[Source texts of formatted documents]
····················

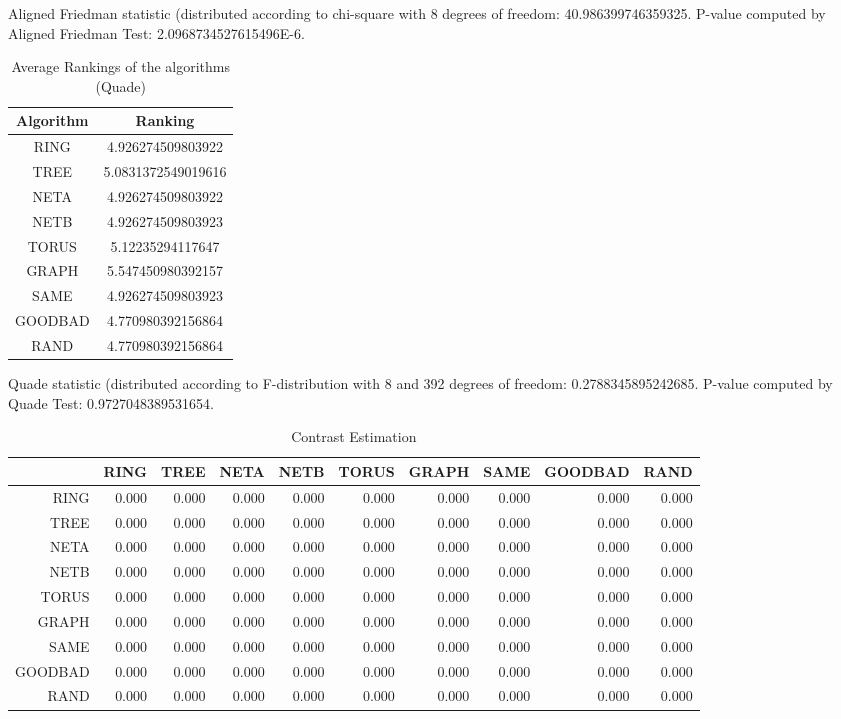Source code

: \documentclass[a4paper,10pt]{article}
\begin{document}
\begin{landscape}
Aligned Friedman statistic (distributed according to chi-square with 8 degrees of freedom: 40.986399746359325. 
P-value computed by Aligned Friedman Test: 2.0968734527615496E-6.\newline


\newpage

\begin{table}[!htp]
\centering
\caption{Average Rankings of the algorithms (Quade)
}\begin{tabular}{c|c}
Algorithm&Ranking\\
\hline
 RING&4.926274509803922\\
 TREE&5.0831372549019616\\
 NETA&4.926274509803922\\
 NETB&4.926274509803923\\
 TORUS&5.12235294117647\\
 GRAPH&5.547450980392157\\
 SAME&4.926274509803923\\
 GOODBAD&4.770980392156864\\
 RAND&4.770980392156864\\
\end{tabular}
\end{table}
Quade statistic (distributed according to F-distribution with 8 and 392 degrees of freedom: 0.2788345895242685. 
P-value computed by Quade Test: 0.9727048389531654.\newline


\newpage

\begin{table}[!htp]
\centering\tiny
\caption{Contrast Estimation}
\begin{tabular}{
|r|r|r|r|r|r|r|r|r|r|}
\hline
 & RING& TREE& NETA& NETB& TORUS& GRAPH& SAME& GOODBAD& RAND\\
\hline
 RING&0.000&0.000&0.000&0.000&0.000&0.000&0.000&0.000&0.000\\
\hline
 TREE&0.000&0.000&0.000&0.000&0.000&0.000&0.000&0.000&0.000\\
\hline
 NETA&0.000&0.000&0.000&0.000&0.000&0.000&0.000&0.000&0.000\\
\hline
 NETB&0.000&0.000&0.000&0.000&0.000&0.000&0.000&0.000&0.000\\
\hline
 TORUS&0.000&0.000&0.000&0.000&0.000&0.000&0.000&0.000&0.000\\
\hline
 GRAPH&0.000&0.000&0.000&0.000&0.000&0.000&0.000&0.000&0.000\\
\hline
 SAME&0.000&0.000&0.000&0.000&0.000&0.000&0.000&0.000&0.000\\
\hline
 GOODBAD&0.000&0.000&0.000&0.000&0.000&0.000&0.000&0.000&0.000\\
\hline
 RAND&0.000&0.000&0.000&0.000&0.000&0.000&0.000&0.000&0.000\\
\hline


\end{tabular}
\end{table}
\end{landscape}
\end{document}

····················

• [Action item] An exact copy of all entries is needed, with no pictures in it.

• [Expected answer]
Source code

: \documentclass[a4paper,10pt]{article}
\begin{document}
\begin{landscape}
Aligned Friedman statistic (distributed according to chi-square with 8 degrees of freedom: 40.986399746359325. 
P-value computed by Aligned Friedman Test: 2.0968734527615496E-6.\newline


\newpage

\begin{table}[!htp]
\centering
\caption{Average Rankings of the algorithms (Quade)
}\begin{tabular}{c|c}
Algorithm&Ranking\\
\hline
 RING&4.926274509803922\\
 TREE&5.0831372549019616\\
 NETA&4.926274509803922\\
 NETB&4.926274509803923\\
 TORUS&5.12235294117647\\
 GRAPH&5.547450980392157\\
 SAME&4.926274509803923\\
 GOODBAD&4.770980392156864\\
 RAND&4.770980392156864\\
\end{tabular}
\end{table}
Quade statistic (distributed according to F-distribution with 8 and 392 degrees of freedom: 0.2788345895242685. 
P-value computed by Quade Test: 0.9727048389531654.\newline


\newpage

\begin{table}[!htp]
\centering\tiny
\caption{Contrast Estimation}
\begin{tabular}{
|r|r|r|r|r|r|r|r|r|r|}
\hline
 & RING& TREE& NETA& NETB& TORUS& GRAPH& SAME& GOODBAD& RAND\\
\hline
 RING&0.000&0.000&0.000&0.000&0.000&0.000&0.000&0.000&0.000\\
\hline
 TREE&0.000&0.000&0.000&0.000&0.000&0.000&0.000&0.000&0.000\\
\hline
 NETA&0.000&0.000&0.000&0.000&0.000&0.000&0.000&0.000&0.000\\
\hline
 NETB&0.000&0.000&0.000&0.000&0.000&0.000&0.000&0.000&0.000\\
\hline
 TORUS&0.000&0.000&0.000&0.000&0.000&0.000&0.000&0.000&0.000\\
\hline
 GRAPH&0.000&0.000&0.000&0.000&0.000&0.000&0.000&0.000&0.000\\
\hline
 SAME&0.000&0.000&0.000&0.000&0.000&0.000&0.000&0.000&0.000\\
\hline
 GOODBAD&0.000&0.000&0.000&0.000&0.000&0.000&0.000&0.000&0.000\\
\hline
 RAND&0.000&0.000&0.000&0.000&0.000&0.000&0.000&0.000&0.000\\
\hline


\end{tabular}
\end{table}
\end{landscape}
\end{document}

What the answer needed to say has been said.